** Task details **
Don't include any picture when you restate the data word for word.

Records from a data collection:
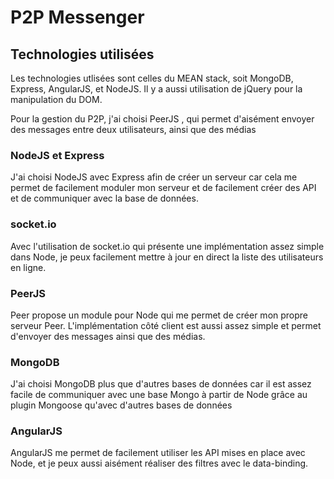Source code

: # P2P Messenger

## Technologies utilisées

Les technologies utlisées sont celles du MEAN stack, soit MongoDB, Express, AngularJS, et NodeJS. Il y a aussi utilisation de jQuery pour la manipulation du DOM.

Pour la gestion du P2P, j'ai choisi PeerJS , qui permet d'aisément envoyer des messages entre deux utilisateurs, ainsi que des médias

### NodeJS et Express

J'ai choisi NodeJS avec Express afin de créer un serveur car cela me permet de facilement moduler mon serveur et de facilement créer des API et de communiquer avec la base de données. 

### socket.io

Avec l'utilisation de socket.io qui présente une implémentation assez simple dans Node, je peux facilement mettre à jour en direct la liste des utilisateurs en ligne.

### PeerJS

Peer propose un module pour Node qui me permet de créer mon propre serveur Peer. L'implémentation côté client est aussi assez simple et permet d'envoyer des messages ainsi que des médias.

### MongoDB

J'ai choisi MongoDB plus que d'autres bases de données car il est assez facile de communiquer avec une base Mongo à partir de Node grâce au plugin Mongoose qu'avec d'autres bases de données

### AngularJS

AngularJS me permet de facilement utiliser les API mises en place avec Node, et je peux aussi aisément réaliser des filtres avec le data-binding.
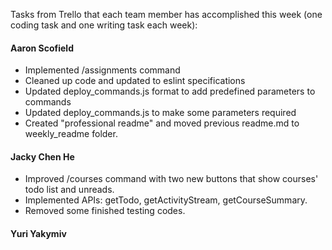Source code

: Tasks from Trello that each team member has accomplished this week (one coding task and one writing task each week):

#### Aaron Scofield
- Implemented /assignments command
- Cleaned up code and updated to eslint specifications
- Updated deploy_commands.js format to add predefined parameters to commands
- Updated deploy_commands.js to make some parameters required
- Created "professional readme" and moved previous readme.md to weekly_readme folder. 

#### Jacky Chen He
- Improved /courses command with two new buttons that show courses' todo list and unreads.
- Implemented APIs: getTodo, getActivityStream, getCourseSummary.
- Removed some finished testing codes.

#### Yuri Yakymiv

** Result of this task **
Source code

: # P2P Messenger

## Technologies utilisées

Les technologies utlisées sont celles du MEAN stack, soit MongoDB, Express, AngularJS, et NodeJS. Il y a aussi utilisation de jQuery pour la manipulation du DOM.

Pour la gestion du P2P, j'ai choisi PeerJS , qui permet d'aisément envoyer des messages entre deux utilisateurs, ainsi que des médias

### NodeJS et Express

J'ai choisi NodeJS avec Express afin de créer un serveur car cela me permet de facilement moduler mon serveur et de facilement créer des API et de communiquer avec la base de données. 

### socket.io

Avec l'utilisation de socket.io qui présente une implémentation assez simple dans Node, je peux facilement mettre à jour en direct la liste des utilisateurs en ligne.

### PeerJS

Peer propose un module pour Node qui me permet de créer mon propre serveur Peer. L'implémentation côté client est aussi assez simple et permet d'envoyer des messages ainsi que des médias.

### MongoDB

J'ai choisi MongoDB plus que d'autres bases de données car il est assez facile de communiquer avec une base Mongo à partir de Node grâce au plugin Mongoose qu'avec d'autres bases de données

### AngularJS

AngularJS me permet de facilement utiliser les API mises en place avec Node, et je peux aussi aisément réaliser des filtres avec le data-binding.
Source code

: Tasks from Trello that each team member has accomplished this week (one coding task and one writing task each week):

#### Aaron Scofield
- Implemented /assignments command
- Cleaned up code and updated to eslint specifications
- Updated deploy_commands.js format to add predefined parameters to commands
- Updated deploy_commands.js to make some parameters required
- Created "professional readme" and moved previous readme.md to weekly_readme folder. 

#### Jacky Chen He
- Improved /courses command with two new buttons that show courses' todo list and unreads.
- Implemented APIs: getTodo, getActivityStream, getCourseSummary.
- Removed some finished testing codes.

#### Yuri Yakymiv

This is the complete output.